No wonder the Tata Group is one of the most respected companies in the world.
There are very few hedge funds that can generate $6 billion in profit every year and none that can do so while providing good careers to nearly half a million people and while making profound impacts on their communities.
And while social businesses like Grameen Bank have made great strides in addressing the problems of some of the world’s poorest people, it will take them a long time to equal the performance of the Tata Group in raising people from poverty. Just like they did in Jamshedpur, every time they’ve opened a plant in the last 110 years, they begun by assessing the needs of the local inhabitants around the plant site, evaluating what they would need to become employees of and suppliers to the plant and the creating programs to support these residents—before construction of the plant begins. They start with the basic issues that affect most rural Indian villages: water, electrical power, healthcare and education. They build roads and transportation infrastructure. And the decisions on what to build first are made by the villagers themselves.

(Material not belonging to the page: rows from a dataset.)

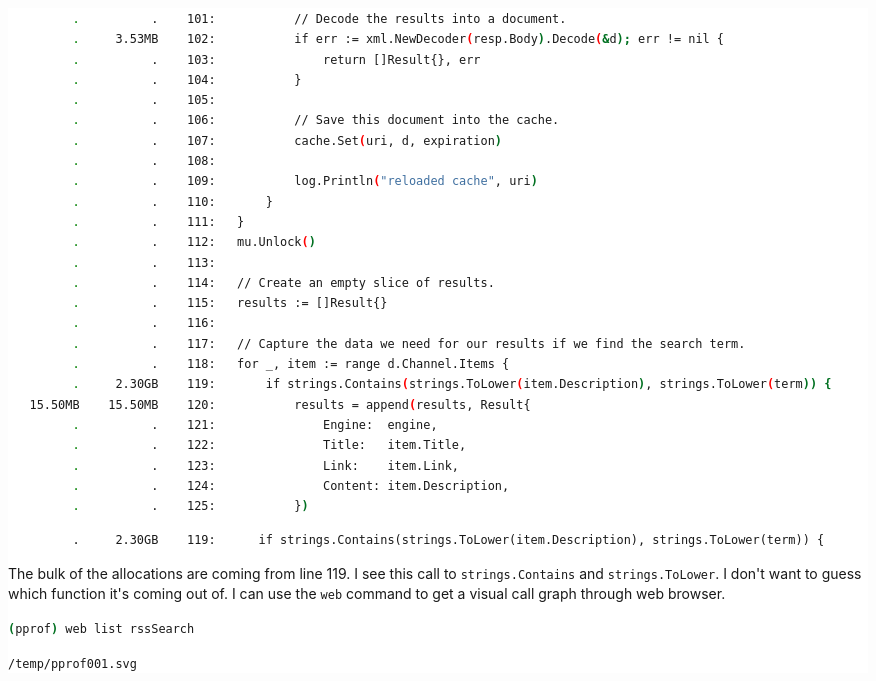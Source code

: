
 ```sh
         .          .    101:			// Decode the results into a document.
         .     3.53MB    102:			if err := xml.NewDecoder(resp.Body).Decode(&d); err != nil {
         .          .    103:				return []Result{}, err
         .          .    104:			}
         .          .    105:
         .          .    106:			// Save this document into the cache.
         .          .    107:			cache.Set(uri, d, expiration)
         .          .    108:
         .          .    109:			log.Println("reloaded cache", uri)
         .          .    110:		}
         .          .    111:	}
         .          .    112:	mu.Unlock()
         .          .    113:
         .          .    114:	// Create an empty slice of results.
         .          .    115:	results := []Result{}
         .          .    116:
         .          .    117:	// Capture the data we need for our results if we find the search term.
         .          .    118:	for _, item := range d.Channel.Items {
         .     2.30GB    119:		if strings.Contains(strings.ToLower(item.Description), strings.ToLower(term)) {
   15.50MB    15.50MB    120:			results = append(results, Result{
         .          .    121:				Engine:  engine,
         .          .    122:				Title:   item.Title,
         .          .    123:				Link:    item.Link,
         .          .    124:				Content: item.Description,
         .          .    125:			})
```

`         .     2.30GB    119:		if strings.Contains(strings.ToLower(item.Description), strings.ToLower(term)) {`

The bulk of the allocations are coming from line 119. I see this call
to `strings.Contains` and `strings.ToLower`. I don't want to guess which
function it's coming out of. I can use the `web` command to get a visual call
graph through web browser.

```sh
(pprof) web list rssSearch
```

`/temp/pprof001.svg`
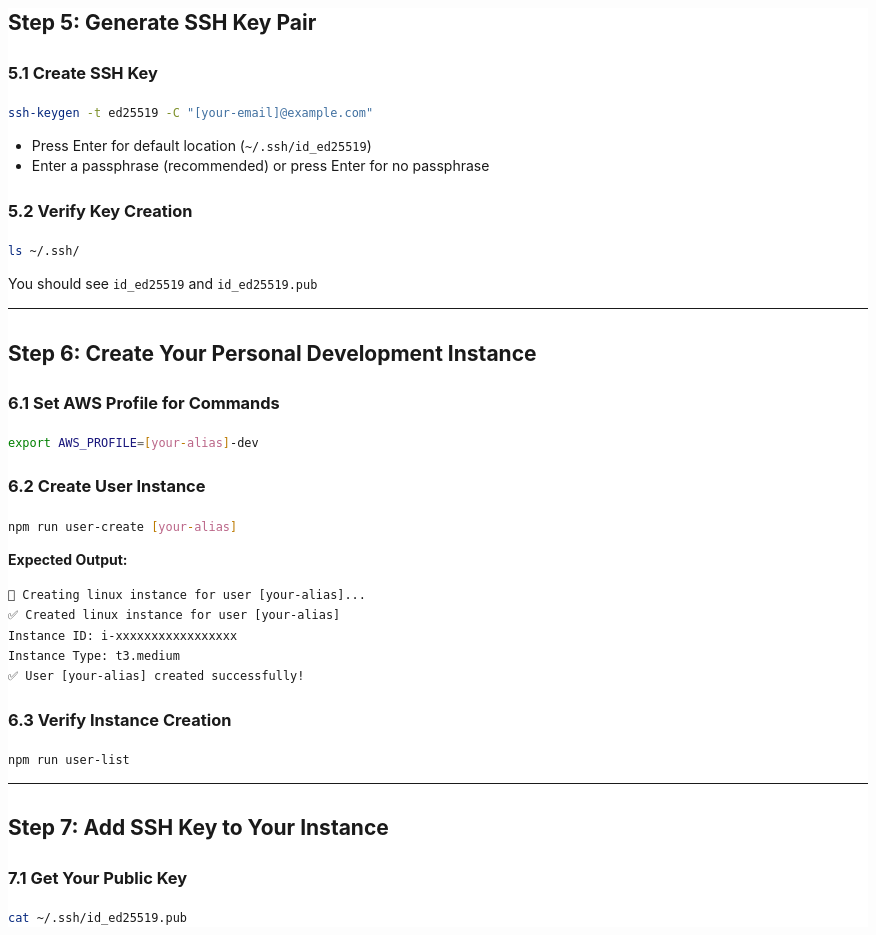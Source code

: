 
## Step 5: Generate SSH Key Pair

### 5.1 Create SSH Key
```bash
ssh-keygen -t ed25519 -C "[your-email]@example.com"
```

- Press Enter for default location (`~/.ssh/id_ed25519`)
- Enter a passphrase (recommended) or press Enter for no passphrase

### 5.2 Verify Key Creation
```bash
ls ~/.ssh/
```

You should see `id_ed25519` and `id_ed25519.pub`

---

## Step 6: Create Your Personal Development Instance

### 6.1 Set AWS Profile for Commands
```bash
export AWS_PROFILE=[your-alias]-dev
```

### 6.2 Create User Instance
```bash
npm run user-create [your-alias]
```

**Expected Output:**
```
🚀 Creating linux instance for user [your-alias]...
✅ Created linux instance for user [your-alias]
Instance ID: i-xxxxxxxxxxxxxxxxx
Instance Type: t3.medium
✅ User [your-alias] created successfully!
```

### 6.3 Verify Instance Creation
```bash
npm run user-list
```

---

## Step 7: Add SSH Key to Your Instance

### 7.1 Get Your Public Key
```bash
cat ~/.ssh/id_ed25519.pub
```
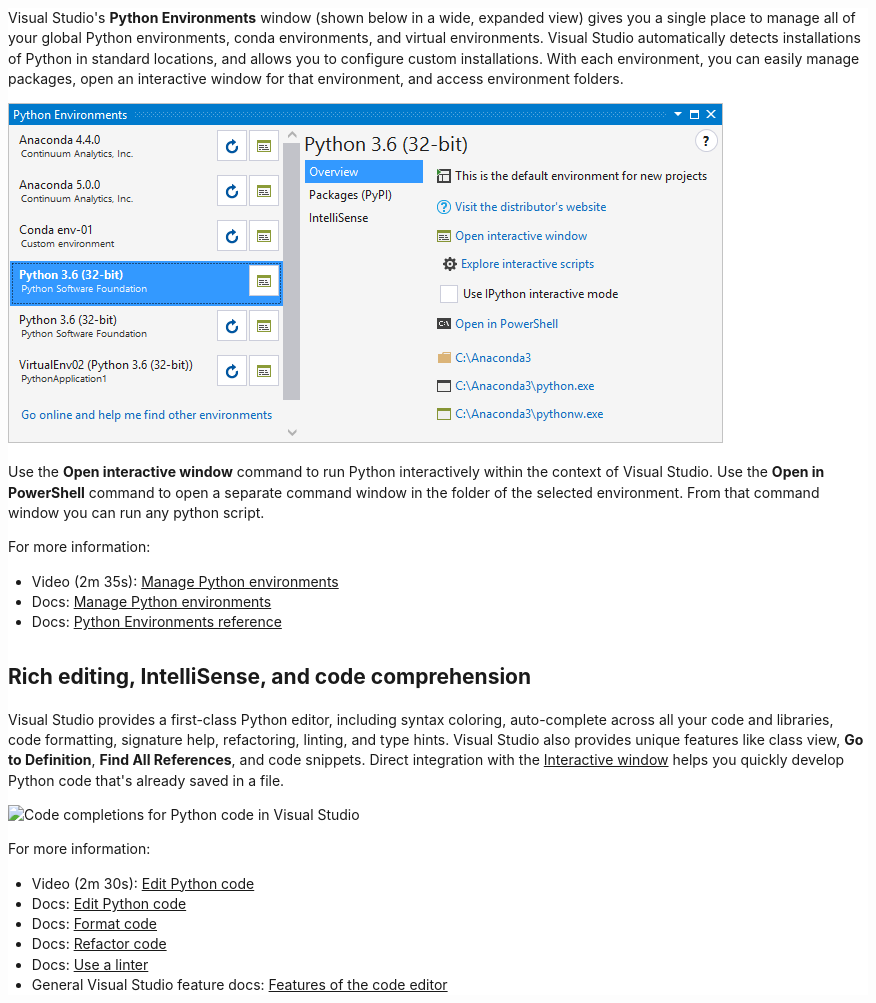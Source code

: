Visual Studio's **Python Environments** window (shown below in a wide, expanded view) gives you a single place to manage all of your global Python environments, conda environments, and virtual environments. Visual Studio automatically detects installations of Python in standard locations, and allows you to configure custom installations. With each environment, you can easily manage packages, open an interactive window for that environment, and access environment folders.

![Expanded view of the Python Environments window](media/environments-expanded-view.png)

Use the **Open interactive window** command to run Python interactively within the context of Visual Studio. Use the **Open in PowerShell** command to open a separate command window in the folder of the selected environment. From that command window you can run any python script. 

For more information:

- Video (2m 35s): [Manage Python environments](https://mva.microsoft.com/en-US/training-courses/python-tools-for-visual-studio-2017-18121?l=qrDmN4LWE_8305918567)
- Docs: [Manage Python environments](managing-python-environments-in-visual-studio.md)
- Docs: [Python Environments  reference](python-environments-window-tab-reference.md)

## Rich editing, IntelliSense, and code comprehension

Visual Studio provides a first-class Python editor, including syntax coloring, auto-complete across all your code and libraries, code formatting, signature help, refactoring, linting, and type hints. Visual Studio also provides unique features like class view, **Go to Definition**, **Find All References**, and code snippets. Direct integration with the [Interactive window](#interactive-window) helps you quickly develop Python code that's already saved in a file.

![Code completions for Python code in Visual Studio](media/code-editing-completions-simple.png)

For more information:

- Video (2m 30s): [Edit Python code](https://mva.microsoft.com/en-US/training-courses/python-tools-for-visual-studio-2017-18121?l=r2iQH5LWE_4605918567)
- Docs: [Edit Python code](editing-python-code-in-visual-studio.md)
- Docs: [Format code](formatting-python-code.md)
- Docs: [Refactor code](refactoring-python-code.md)
- Docs: [Use a linter](linting-python-code.md)
- General Visual Studio feature docs: [Features of the code editor](../ide/writing-code-in-the-code-and-text-editor.md)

There is a shift going on in business today and it’s a shift in what we mean by the words, Corporate Social Responsibility. That used to refer to a narrow band of spending done on the edges of companies, often as a PR move. Donating uniforms to a local Little League baseball team is a great thing to do, as is making annual donations to the United Way or the Red Cross. But corporate social responsibility is moving past doing good works by donating to charity to doing good works as the purpose of your business and the strategic heart of your business plan.
If you’re a start-up trying to attract bright young talent and venture capital investment so you can create the Next Big Thing, you’ll find that while a business plan with great numbers is what investors and employees want to see, a business plan with great numbers and a great purpose is what they will invest in, every time
“There are certainly investors who care only about the money,” said Tim Rowe of the MIT Entrepreneurship Program when he was interviewed by Ira Glass on the radio program This American Life. “But I think that of the investors I know, they would prefer to have an investment which both makes money and does something exciting that makes the world a better place. That’s probably why most of us who do investing got into that.”
Investing to make money? Or to make the world a better place? It’s not an either or question any more. It’s a question of clarity of purpose.